You can include map icons 🗺️ and question marks ❓ in this too: the same urge to open a quest pack and see what task is inside – but this only leads to another question. Is all of this, in fact, a bad thing? 🤔
This is where it gets more interesting and more complicated. The argument against it is similar, but not identical, to the argument against those finger-staining snacks. It's an argument based on immediate harms, one, but also on a kind of systemic control exerted over you. To return to that analogy: by developing foods in such a way that they are perpetually irresistible, intentionally unsatisfying, you are being manipulated into eating and buying more and more of them. Bad for your health, yes, but also bad in a deeper way—bad because of the dulling effect of it all, the softening of any real, conscious choice, the images of a zombified herd it conjures; bad for your spirit. ❤️💔

So this argument would say that for games like Assassin's Creed and others like it, getting caught in this zen loop of discovering, following, discovering, and following again is like being stupidified That's why. 🎮😵💫 And so, there's immediate damage: Sitting for hours longer than intended is as lethal as anything in our diets, we're told, but hey, we're used to that by now. 🍔⏰
But perhaps most importantly, it's the spiritual damage. Here, in this temple of escapism, your senses dull, your conscience and righteous claim on the wider world and its endless injustices are extinguished, and your will to bring about truly meaningful change fades, trapped in the endless loop of discovery. 🌌🧠
All those residual minutes you'd normally use purposefully instead become another hour spent climbing large, beautifully rendered digital trees and jumping off them again. 🌳💫
Is this really bad, then? Well, it depends. We've been dulling our senses for centuries, after all. If I weren't busy stabbing nasty samurai in Assassin's Creed: Shadows this past week, I could be enjoying a hot bath, taking a walk, or opening the 4K Blu-ray of "The Lord of the Rings" for the 247th time. Or maybe eating some chips. We have a duty not to escape from our existences, absolutely, and the need to reject this is intensified by the sheer amount of devices, systems, and programs that drain all the attention of our free time. 🙅♂️
But we also have a duty to rest between fights, to give ourselves a piece of our minds, and to appreciate the craftsmanship of a great, juicy video game. This is all part of the cosmic mix. It's good that we're questioning this, good that we're drawing lines in the sand, good that we're waking up to the ways we're being conditioned or disconnected. And it's also good that developers like Ubisoft are growing increasingly comfortable with their place among all this, as purveyors of slightly more basic kinds of fun. 🎉🎈

In short, open-world games are at a creative crossroads 🎮✨ where the classic formula is already feeling worn out, and the quest for innovation clashes with old habits and expectations. While titles like The Legend of Zelda: Breath of the Wild pave the way for a more organic and artistic experience of discovery 🌿🗺️, others, like *Assassin's Creed: Valhalla*, show the difficulties of balancing freedom with constant guidance and information overload 📜⚔️.
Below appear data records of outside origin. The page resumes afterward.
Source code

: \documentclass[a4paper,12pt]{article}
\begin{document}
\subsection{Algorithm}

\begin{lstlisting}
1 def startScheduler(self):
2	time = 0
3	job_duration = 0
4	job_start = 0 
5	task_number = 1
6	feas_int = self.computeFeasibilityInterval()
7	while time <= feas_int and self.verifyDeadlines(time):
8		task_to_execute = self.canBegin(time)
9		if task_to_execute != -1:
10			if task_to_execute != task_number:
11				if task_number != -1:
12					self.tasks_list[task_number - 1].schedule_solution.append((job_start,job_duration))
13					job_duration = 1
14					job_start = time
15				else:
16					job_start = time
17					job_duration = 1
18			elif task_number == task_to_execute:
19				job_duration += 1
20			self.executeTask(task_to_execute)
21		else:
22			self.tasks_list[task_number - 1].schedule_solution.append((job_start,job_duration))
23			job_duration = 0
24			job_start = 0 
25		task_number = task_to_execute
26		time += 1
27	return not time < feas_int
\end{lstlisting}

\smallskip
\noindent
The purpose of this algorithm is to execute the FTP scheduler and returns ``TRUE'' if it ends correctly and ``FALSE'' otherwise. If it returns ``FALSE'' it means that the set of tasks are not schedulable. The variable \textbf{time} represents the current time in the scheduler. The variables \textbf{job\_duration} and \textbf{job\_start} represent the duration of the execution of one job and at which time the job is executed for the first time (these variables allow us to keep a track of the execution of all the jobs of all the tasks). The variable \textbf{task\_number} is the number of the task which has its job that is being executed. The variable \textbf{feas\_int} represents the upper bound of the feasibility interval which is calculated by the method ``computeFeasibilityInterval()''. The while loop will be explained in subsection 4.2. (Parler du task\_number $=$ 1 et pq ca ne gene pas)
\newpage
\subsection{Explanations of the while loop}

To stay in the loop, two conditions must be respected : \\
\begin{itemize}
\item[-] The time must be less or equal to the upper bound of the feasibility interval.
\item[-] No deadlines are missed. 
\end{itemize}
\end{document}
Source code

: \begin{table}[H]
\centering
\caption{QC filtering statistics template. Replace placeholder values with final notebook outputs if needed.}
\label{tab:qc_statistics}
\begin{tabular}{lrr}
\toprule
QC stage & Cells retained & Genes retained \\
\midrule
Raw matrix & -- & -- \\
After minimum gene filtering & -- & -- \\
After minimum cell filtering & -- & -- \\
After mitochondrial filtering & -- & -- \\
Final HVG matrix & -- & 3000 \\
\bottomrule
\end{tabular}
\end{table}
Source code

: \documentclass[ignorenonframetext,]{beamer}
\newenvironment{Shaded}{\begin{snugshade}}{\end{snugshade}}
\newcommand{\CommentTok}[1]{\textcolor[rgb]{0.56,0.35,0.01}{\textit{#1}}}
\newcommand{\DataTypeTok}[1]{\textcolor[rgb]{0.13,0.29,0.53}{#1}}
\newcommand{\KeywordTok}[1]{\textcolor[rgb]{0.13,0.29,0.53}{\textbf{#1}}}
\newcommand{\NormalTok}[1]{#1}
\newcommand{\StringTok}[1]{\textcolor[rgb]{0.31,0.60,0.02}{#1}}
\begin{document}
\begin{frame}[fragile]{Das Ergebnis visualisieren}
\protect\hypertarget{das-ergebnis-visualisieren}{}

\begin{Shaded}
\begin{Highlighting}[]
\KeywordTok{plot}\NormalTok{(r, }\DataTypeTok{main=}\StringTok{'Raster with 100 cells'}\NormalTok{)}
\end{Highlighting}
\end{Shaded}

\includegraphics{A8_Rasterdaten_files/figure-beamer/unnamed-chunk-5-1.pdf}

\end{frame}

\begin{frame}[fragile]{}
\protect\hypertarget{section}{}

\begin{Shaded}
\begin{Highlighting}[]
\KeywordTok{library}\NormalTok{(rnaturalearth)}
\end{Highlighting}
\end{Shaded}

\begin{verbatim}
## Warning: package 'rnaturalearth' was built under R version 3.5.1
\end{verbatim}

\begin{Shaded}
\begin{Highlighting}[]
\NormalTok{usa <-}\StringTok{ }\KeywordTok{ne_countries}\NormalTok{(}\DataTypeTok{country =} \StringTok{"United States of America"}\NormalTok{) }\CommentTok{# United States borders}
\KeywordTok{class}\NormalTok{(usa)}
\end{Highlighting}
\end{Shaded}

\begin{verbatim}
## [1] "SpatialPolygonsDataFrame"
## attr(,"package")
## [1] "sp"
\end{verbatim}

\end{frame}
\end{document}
This tension reflects a larger challenge: how to deliver worlds that invite active exploration and wonder 🤩🔍, without falling into passivity or the addictive cycle of superficial rewards. Recognizing this complexity is key to moving toward more sophisticated and thoughtful design that respects both player agency and the integrity of the game 🎯🕹️.
In the end, the balance between simple pleasure and meaningful depth, between immediate fun and genuine discovery, will be the key to keeping open worlds relevant and exciting in the future 🚀🌟. Because, like any great journey, the real magic is in choosing when to stop and take in the scenery 🏞️✨ and when to set out on an adventure—always on our own terms.